Iron is not involved in oxidative stress-mediated cytotoxicity of doxorubicin and bleomycin

Background and purpose: The anticancer drugs doxorubicin and bleomycin are well-known for their oxidative stress-mediated side effects in heart and lung, respectively. It is frequently suggested that iron is involved in doxorubicin and bleomycin toxicity. We set out to elucidate whether iron chelation prevents the oxidative stress-mediated toxicity of doxorubicin and bleomycin and whether it affects their antiproliferative/proapoptotic effects. Experimental approach: Cell culture experiments were performed in A549 cells.
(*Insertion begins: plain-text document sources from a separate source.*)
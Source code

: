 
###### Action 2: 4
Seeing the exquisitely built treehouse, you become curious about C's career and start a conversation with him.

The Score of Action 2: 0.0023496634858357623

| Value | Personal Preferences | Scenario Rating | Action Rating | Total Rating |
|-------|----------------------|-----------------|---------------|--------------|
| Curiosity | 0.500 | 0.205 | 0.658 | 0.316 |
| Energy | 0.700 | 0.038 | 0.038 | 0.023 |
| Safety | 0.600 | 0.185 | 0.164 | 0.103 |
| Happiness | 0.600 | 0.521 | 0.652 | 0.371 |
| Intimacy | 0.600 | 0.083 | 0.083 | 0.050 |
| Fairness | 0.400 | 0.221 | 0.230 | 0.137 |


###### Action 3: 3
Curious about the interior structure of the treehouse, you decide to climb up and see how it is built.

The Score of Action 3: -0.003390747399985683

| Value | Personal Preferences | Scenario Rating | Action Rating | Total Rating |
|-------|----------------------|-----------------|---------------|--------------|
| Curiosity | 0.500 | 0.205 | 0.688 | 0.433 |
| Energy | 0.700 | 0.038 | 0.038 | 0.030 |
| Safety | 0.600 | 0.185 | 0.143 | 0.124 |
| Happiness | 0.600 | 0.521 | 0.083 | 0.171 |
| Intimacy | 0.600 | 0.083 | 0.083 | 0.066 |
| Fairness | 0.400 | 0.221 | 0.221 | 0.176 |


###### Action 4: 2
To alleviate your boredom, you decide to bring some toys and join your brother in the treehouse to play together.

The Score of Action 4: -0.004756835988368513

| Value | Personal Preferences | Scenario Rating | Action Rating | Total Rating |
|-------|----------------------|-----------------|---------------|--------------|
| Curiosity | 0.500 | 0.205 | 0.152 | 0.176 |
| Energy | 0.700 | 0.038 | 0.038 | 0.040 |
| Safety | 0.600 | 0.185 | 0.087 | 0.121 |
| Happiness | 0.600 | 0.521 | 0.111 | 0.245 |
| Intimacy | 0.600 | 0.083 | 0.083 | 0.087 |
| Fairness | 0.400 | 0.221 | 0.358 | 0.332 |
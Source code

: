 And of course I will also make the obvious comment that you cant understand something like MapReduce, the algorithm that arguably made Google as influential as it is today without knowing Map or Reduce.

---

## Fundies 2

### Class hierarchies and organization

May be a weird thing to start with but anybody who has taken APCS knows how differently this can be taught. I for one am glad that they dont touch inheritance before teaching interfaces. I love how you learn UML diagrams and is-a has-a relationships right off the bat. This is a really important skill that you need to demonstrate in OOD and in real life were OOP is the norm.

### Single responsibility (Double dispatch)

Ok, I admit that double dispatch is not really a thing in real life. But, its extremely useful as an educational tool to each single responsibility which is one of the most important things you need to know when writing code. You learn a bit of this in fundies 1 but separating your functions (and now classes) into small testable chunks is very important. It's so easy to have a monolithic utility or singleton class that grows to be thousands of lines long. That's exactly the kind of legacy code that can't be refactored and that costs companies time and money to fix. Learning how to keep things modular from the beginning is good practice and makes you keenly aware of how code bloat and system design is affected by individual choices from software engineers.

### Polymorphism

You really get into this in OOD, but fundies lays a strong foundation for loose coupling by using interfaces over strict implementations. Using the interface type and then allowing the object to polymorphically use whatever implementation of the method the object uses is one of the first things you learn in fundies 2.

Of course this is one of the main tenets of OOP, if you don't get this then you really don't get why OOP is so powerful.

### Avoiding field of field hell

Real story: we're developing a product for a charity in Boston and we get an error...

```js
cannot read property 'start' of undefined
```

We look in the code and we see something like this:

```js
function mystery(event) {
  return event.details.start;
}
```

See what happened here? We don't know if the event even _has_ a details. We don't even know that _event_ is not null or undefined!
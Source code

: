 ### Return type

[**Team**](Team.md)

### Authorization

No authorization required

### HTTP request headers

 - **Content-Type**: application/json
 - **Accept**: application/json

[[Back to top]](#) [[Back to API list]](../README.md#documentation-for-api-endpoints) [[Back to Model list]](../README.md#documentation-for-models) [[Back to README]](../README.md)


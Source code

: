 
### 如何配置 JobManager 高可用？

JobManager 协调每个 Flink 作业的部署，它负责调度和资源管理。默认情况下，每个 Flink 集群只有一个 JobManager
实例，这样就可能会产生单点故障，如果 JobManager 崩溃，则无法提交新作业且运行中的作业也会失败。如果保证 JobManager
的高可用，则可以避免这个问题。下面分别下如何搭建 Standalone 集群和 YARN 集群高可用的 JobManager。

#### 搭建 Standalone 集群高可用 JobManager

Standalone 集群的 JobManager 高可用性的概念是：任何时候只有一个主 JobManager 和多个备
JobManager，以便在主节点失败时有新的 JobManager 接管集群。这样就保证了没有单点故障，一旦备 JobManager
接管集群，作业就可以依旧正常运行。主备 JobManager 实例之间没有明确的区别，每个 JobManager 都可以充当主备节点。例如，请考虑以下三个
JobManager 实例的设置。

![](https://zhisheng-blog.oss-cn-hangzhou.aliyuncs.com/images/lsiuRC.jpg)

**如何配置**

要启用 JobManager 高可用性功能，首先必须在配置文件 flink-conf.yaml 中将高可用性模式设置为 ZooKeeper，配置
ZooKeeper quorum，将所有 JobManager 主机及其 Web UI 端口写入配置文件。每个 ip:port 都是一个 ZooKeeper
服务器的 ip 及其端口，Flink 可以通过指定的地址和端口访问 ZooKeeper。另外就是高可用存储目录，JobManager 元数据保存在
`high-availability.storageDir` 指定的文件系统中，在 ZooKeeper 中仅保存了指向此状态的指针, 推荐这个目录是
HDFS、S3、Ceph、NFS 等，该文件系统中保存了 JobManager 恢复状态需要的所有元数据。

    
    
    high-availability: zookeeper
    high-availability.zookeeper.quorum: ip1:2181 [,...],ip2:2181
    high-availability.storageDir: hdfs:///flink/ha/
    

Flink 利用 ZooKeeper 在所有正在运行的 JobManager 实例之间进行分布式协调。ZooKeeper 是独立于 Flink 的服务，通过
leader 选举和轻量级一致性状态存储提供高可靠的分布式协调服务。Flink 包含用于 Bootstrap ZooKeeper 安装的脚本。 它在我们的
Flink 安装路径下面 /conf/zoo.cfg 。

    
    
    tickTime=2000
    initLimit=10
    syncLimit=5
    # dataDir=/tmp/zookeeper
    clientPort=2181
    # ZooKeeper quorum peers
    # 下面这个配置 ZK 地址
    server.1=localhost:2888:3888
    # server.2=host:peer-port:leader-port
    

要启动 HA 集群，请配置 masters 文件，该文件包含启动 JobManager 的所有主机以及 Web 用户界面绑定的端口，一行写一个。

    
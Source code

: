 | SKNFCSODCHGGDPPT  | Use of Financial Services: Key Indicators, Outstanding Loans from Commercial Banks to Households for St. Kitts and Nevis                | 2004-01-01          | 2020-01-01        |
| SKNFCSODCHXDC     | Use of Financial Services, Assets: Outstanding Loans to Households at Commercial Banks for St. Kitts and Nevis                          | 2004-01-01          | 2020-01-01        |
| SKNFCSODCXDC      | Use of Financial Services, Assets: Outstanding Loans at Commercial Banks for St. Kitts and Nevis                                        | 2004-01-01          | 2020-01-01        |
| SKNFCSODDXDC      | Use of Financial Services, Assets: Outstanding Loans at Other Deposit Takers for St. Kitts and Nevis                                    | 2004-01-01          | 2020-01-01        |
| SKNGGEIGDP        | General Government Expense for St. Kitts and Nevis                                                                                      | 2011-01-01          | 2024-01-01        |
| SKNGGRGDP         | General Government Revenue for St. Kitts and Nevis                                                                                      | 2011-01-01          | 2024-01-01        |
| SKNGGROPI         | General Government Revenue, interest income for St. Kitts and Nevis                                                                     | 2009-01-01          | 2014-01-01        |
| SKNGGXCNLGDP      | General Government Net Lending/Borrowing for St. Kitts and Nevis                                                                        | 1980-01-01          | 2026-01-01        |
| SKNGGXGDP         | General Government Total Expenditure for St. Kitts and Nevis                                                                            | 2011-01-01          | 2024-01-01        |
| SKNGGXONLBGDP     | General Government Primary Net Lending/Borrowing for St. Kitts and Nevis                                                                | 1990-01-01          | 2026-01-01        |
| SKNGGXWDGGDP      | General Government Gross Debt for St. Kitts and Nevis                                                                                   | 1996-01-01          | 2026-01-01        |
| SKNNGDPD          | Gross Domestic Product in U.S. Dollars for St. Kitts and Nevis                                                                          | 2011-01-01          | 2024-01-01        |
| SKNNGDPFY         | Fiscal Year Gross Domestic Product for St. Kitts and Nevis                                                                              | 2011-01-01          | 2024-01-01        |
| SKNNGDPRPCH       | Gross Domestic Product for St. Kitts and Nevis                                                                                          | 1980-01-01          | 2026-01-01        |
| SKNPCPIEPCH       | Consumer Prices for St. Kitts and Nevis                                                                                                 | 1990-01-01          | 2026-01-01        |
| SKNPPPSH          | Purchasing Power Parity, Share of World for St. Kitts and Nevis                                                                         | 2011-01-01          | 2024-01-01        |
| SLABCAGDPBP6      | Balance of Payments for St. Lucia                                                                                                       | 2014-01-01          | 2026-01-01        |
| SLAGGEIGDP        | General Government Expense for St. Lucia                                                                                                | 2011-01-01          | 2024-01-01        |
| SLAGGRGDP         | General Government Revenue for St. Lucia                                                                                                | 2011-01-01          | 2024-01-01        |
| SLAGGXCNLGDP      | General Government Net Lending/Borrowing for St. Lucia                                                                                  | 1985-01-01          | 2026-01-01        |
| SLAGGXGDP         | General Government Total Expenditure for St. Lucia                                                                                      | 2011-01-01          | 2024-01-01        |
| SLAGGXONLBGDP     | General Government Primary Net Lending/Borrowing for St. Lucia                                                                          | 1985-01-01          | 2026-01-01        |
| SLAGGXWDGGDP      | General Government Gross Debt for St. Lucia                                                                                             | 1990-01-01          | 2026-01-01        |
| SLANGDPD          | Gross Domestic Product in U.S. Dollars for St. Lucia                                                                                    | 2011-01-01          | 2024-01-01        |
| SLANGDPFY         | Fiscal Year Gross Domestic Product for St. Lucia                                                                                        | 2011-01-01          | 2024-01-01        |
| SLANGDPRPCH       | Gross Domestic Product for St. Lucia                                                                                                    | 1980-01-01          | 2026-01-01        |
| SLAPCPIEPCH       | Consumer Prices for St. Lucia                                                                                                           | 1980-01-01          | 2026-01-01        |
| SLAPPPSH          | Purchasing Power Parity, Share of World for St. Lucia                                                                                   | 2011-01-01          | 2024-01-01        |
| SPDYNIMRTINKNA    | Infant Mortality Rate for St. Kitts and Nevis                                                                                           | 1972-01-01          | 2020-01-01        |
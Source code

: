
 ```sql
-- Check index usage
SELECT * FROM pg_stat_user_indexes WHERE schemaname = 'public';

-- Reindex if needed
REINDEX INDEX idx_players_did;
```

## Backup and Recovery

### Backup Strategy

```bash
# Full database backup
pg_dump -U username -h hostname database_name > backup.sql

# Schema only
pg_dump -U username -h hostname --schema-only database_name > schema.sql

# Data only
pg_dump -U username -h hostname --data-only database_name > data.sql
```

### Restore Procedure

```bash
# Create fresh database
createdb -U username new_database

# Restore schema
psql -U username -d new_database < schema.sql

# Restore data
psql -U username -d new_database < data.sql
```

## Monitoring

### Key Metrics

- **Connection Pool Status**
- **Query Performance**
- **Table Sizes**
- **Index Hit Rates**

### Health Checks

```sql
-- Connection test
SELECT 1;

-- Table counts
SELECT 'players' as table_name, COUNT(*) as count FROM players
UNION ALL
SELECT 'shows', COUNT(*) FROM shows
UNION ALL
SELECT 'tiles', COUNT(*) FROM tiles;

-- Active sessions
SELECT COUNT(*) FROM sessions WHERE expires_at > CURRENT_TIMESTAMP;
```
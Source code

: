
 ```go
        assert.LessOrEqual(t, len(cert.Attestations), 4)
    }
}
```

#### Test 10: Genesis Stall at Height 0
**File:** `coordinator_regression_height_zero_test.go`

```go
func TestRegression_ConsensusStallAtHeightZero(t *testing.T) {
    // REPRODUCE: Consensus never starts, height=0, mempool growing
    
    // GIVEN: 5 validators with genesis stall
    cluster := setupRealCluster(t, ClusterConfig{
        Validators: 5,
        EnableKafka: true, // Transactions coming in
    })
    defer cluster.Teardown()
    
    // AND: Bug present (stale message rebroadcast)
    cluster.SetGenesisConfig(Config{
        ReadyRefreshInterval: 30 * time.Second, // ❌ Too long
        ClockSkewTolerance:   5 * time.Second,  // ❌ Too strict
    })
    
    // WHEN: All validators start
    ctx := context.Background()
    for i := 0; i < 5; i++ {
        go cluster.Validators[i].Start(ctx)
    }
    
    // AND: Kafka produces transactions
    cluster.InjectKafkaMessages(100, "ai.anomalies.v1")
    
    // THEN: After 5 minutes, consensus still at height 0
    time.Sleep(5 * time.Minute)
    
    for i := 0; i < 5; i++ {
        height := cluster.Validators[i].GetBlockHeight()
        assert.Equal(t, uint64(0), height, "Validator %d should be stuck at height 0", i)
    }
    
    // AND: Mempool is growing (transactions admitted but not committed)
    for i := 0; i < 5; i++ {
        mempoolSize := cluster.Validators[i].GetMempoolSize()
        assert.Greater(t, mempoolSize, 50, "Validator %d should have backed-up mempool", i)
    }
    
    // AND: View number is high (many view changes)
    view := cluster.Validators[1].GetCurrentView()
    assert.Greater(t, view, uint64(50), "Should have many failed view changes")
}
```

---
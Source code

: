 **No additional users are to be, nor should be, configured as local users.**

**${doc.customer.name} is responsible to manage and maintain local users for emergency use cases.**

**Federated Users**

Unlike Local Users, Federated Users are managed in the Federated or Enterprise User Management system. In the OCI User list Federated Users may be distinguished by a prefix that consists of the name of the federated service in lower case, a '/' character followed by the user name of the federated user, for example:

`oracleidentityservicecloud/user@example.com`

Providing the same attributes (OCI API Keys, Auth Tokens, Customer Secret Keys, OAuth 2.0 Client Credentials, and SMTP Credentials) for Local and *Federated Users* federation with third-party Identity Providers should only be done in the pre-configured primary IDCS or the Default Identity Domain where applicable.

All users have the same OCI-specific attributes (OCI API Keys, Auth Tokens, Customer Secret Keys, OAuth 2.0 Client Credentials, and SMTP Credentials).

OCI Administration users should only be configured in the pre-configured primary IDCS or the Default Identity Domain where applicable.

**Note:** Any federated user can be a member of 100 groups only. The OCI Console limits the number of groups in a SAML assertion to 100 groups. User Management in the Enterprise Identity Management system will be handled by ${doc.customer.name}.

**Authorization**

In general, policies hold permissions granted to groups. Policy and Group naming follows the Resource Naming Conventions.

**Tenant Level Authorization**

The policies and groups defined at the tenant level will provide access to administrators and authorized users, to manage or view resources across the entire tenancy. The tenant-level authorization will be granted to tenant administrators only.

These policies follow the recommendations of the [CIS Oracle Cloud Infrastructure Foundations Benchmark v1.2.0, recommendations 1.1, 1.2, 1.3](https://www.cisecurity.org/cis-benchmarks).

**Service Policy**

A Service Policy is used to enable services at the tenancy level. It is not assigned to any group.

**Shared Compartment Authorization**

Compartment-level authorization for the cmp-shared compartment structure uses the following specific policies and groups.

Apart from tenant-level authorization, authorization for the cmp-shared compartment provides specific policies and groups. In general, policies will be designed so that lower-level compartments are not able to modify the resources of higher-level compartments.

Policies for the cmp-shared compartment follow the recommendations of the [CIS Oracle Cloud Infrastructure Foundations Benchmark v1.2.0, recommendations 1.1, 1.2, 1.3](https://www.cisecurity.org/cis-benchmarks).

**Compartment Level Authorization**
Formation of hydroxyl radicals was measured in vitro by electron paramagnetic resonance (EPR). We investigated interactions between five iron chelators and the oxidative stress-inducing agents (doxorubicin, bleomycin and H2O2) by quantifying oxidative stress and cellular damage as TBARS formation, glutathione (GSH) consumption and lactic dehydrogenase (LDH) leakage. The antitumour/proapoptotic effects of doxorubicin and bleomycin were assessed by cell proliferation and caspase-3 activity assay. Key results: All the tested chelators, except for monohydroxyethylrutoside (monoHER), prevented hydroxyl radical formation induced by H2O2/Fe2+ in EPR studies. However, only salicylaldehyde isonicotinoyl hydrazone and deferoxamine protected intact A549 cells against H2O2/Fe2+. Conversely, the chelators that decreased doxorubicin and bleomycin-induced oxidative stress and cellular damage (dexrazoxane, monoHER) were not able to protect against H2O2/Fe2+. Conclusions and implications: We have shown that the ability to chelate iron as such is not the sole determinant of a compound protecting against doxorubicin or bleomycin-induced cytotoxicity. Our data challenge the putative role of iron and hydroxyl radicals in the oxidative stress-mediated cytotoxicity of doxorubicin and bleomycin and have implications for the development of new compounds to protects against this toxicity.